Nejat İşler'den hayranlarını üzecek karar
Nejat İşler, bir zamanlar Teşvikiye’deki Tezgah’ta sattığı L’Officiel Hommes dergisine bu kez kapak oldu. Ünlü oyuncu, derginin sorularını Gümüşlükspor’un tesislerinde yanıtladı.
Bodrum’da yerleşik düzene geçince insana bir olgunluk çöküyor
herhalde. Nejat İşler bir ayağı Bodrum’da, diğeri İstanbul’da
geçirmiş son dört yılını. Bir noktada “Çocuklar için
bir şeyler yapmak lazım” diyor ve Bodrum’da Çağdaş
Yaşamı Destekleme Derneği ile ortak bir projeye girişiyor. Van,
Diyarbakır ve Hakkari’den hiç deniz görmemiş çocukları Gümüşlük’e
getirip, 15 gün boyunca onlara yüzme öğretiyor, muhtelif sanat
atölyeleri düzenliyorlar.
Sonra bir hastalık çıkıyor. “Grip” diyor birileri,
ardından ‘yoğun bakım’ lafları geliyor
kulağıma. Yurdum insanı onun için örgütleniyor.
ÇOCUKLARA ÜCRETSİZ
EĞİTİM
Hastalıktan kalkınca Gümüşlük’e dönüyor, Gümüşlükspor’a bağlanıyor.

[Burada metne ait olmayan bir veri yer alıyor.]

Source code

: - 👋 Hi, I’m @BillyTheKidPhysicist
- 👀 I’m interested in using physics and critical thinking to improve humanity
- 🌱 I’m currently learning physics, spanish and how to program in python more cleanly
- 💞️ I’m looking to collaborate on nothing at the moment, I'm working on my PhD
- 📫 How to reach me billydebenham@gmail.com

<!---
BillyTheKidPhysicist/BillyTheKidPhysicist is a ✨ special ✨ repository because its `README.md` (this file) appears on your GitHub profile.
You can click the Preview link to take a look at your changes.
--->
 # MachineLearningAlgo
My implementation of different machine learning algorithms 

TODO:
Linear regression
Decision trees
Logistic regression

2015’te kulübün yönetimini devralıp, o sezon takımı şampiyonluğa
taşıyor.
100 küsur çocuğa ücretsiz eğitim veren bir spor okulu burası. Komşu
köylerin kulüplerine hiç benzemiyor. Yazdığı “Gerçek
Hesap Bu” adlı kitabın satışından gelen her kuruş
dahil, varını yoğunu buraya harcıyor Nejat İşler. Kulüp binasının
tam karşısında planlanan kompleks de tamamlanır ve içinde genç
futbolculara tam teçhizatlı bir hayat sunabilirse, o bir hayaline
daha, Gümüşlükspor da altyapı akademisine kavuşmuş olacak.
SORUMLU BİR HERİFİM
“Hakkındaki serseri, huysuz lafları sanki yaptığın güzel
şeylerin üzerini örtüyor” diyorum.
Şöyle yanıt veriyor: “Hastalıktan sonra çok düşündüm. Annem çok
üzüldü o dönem. Ben serseri falan değilim! Sorumlu bir herifim. Bir
sürü sorumluluğum var. Daha önce bir röportajda ağzımdan çıktı ve
gerçekten hissim bu: Annemin sevdiği bir çocuk olmak istiyorum
ben.”
BU MESLEĞE ÂŞIK DEĞİLDİM
Beklentiler olmalı mı, olmamalı mı derken, “Robot
değiliz hiçbirimiz” diyorum.
“Robotuz” diyor. “Yok, ben olmak
istemiyorum” diyorum. “Ama insanlar senden
kahraman olmanı bekliyor. Ben de kahraman değilim” diyor.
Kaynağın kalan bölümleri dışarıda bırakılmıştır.